Les atteintes au patrimoine culturel
Regrettons peut être la démolition du bâtiment de l’horloge qui a, quoique l’on en dise, un intérêt patrimonial lié d’une part à son histoire (ancienne école) et d’autre part à son architecture caractéristique de son époque. Posons-nous la question de savoir s’il est judicieux de détruire le peu de patrimoine collectif ancien, qui contribuerait, si on le sauvait en lui donnant un nouvel usage, à garder ce trait d’union entre la ville d’hier et celle de demain. Pour ce qui est de la Casamaures, le SMTC considérant que les voies de tram seront à plus de 60 mètres du bâtiment il ne devrait pas y avoir de problèmes liés à des vibrations, une étude vibratoire sera tout de même conduite pour confirmer l’absence d’impact (selon le SMTC). Les atteintes à l’environnement Selon la commission et à la lecture du rapport, les observations du public sur ce point ont été très nombreuses. Le SMTC souhaite pour sa part végétaliser la ligne E dans la mesure du possible (page 66), ce qui selon la commission aura un effet positif en terme d’amélioration du paysage mais aussi rappelons sur le phénomène appelé « îlot de chaleur urbain » (ce phénomène accentue la température ambiante et empêche notamment une baisse suffisante de la température nocturne à cause des sols très « bétonnés » de nos villes qui pour faire simple absorbent trop les rayonnements solaires contrairement à des sols végétalisés). Le cas le plus délicat et contestable concerne l’abatage d’un nombre très important d’arbres remarquables dans le parc de Rochepleine. Une forte mobilisation des habitants aura au moins permis de sauver une vingtaine d’arbres de plus de 20 cms de diamètre grâce à un trottoir élargie de 3,5 mètres et un léger décalage de la plateforme tramway coté Vercors.
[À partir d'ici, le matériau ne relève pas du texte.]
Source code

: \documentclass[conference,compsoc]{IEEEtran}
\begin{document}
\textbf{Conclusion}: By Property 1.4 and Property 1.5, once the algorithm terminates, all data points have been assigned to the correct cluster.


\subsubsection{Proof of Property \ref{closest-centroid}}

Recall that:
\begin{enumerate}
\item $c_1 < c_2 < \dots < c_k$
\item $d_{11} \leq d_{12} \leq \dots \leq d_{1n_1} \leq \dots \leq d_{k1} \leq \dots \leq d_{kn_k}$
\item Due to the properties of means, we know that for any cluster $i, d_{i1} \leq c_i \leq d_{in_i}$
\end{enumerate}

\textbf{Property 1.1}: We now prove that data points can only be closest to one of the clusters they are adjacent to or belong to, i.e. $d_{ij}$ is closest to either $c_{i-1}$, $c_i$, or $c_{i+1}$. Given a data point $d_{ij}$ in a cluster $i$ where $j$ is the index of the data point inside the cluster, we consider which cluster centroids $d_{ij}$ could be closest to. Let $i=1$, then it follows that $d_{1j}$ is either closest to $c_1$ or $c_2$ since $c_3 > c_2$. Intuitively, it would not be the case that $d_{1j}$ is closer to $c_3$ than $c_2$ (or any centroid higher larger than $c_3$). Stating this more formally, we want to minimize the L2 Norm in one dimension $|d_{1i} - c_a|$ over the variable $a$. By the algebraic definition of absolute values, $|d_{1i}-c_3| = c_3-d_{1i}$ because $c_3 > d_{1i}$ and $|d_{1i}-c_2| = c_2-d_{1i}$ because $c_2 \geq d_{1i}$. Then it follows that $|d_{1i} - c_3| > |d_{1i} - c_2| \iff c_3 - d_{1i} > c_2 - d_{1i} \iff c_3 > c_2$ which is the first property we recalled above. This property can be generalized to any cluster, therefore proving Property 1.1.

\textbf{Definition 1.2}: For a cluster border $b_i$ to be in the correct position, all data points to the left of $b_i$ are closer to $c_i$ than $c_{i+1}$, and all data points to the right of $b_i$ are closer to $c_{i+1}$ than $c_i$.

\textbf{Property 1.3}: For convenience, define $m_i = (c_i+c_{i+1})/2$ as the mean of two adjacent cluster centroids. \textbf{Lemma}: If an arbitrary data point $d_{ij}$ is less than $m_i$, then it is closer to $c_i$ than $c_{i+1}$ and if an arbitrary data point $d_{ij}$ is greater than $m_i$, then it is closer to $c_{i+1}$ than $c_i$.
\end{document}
En conclusion, le SMTC a certes accepté certaines remarques des citoyens et du commissaire enquêteur et a cherché donc à minimiser à certains endroits « sensibles » les impacts futurs mais globalement il a maintenu le cap qui consiste à faire un tracé le plus rectiligne possible et avec une largeur relativement homogène.
Quelques chiffres au passage du projet de tram E
845 observations lors de l’enquête publique, un tracé d’une longueur de 11,5 kilomètres, un total pour l’instant de 18 stations, 6 minutes d’attente entre deux rames aux heures de pointe, une moyenne de 676 mètres entre deux stations mais de 442 mètres entre l’arrêt Esplanade Nord et esplanade centre et 1251 mètres entre Pique Pierre et l’Esplanade Nord, 53 carrefours franchissables, ce qui fait un franchissement moyen des voies tous les 220 mètres, un coût au kilomètre de voix réalisé de 25,91 millions d’euros, 303 propriétés privées impactées par le projet.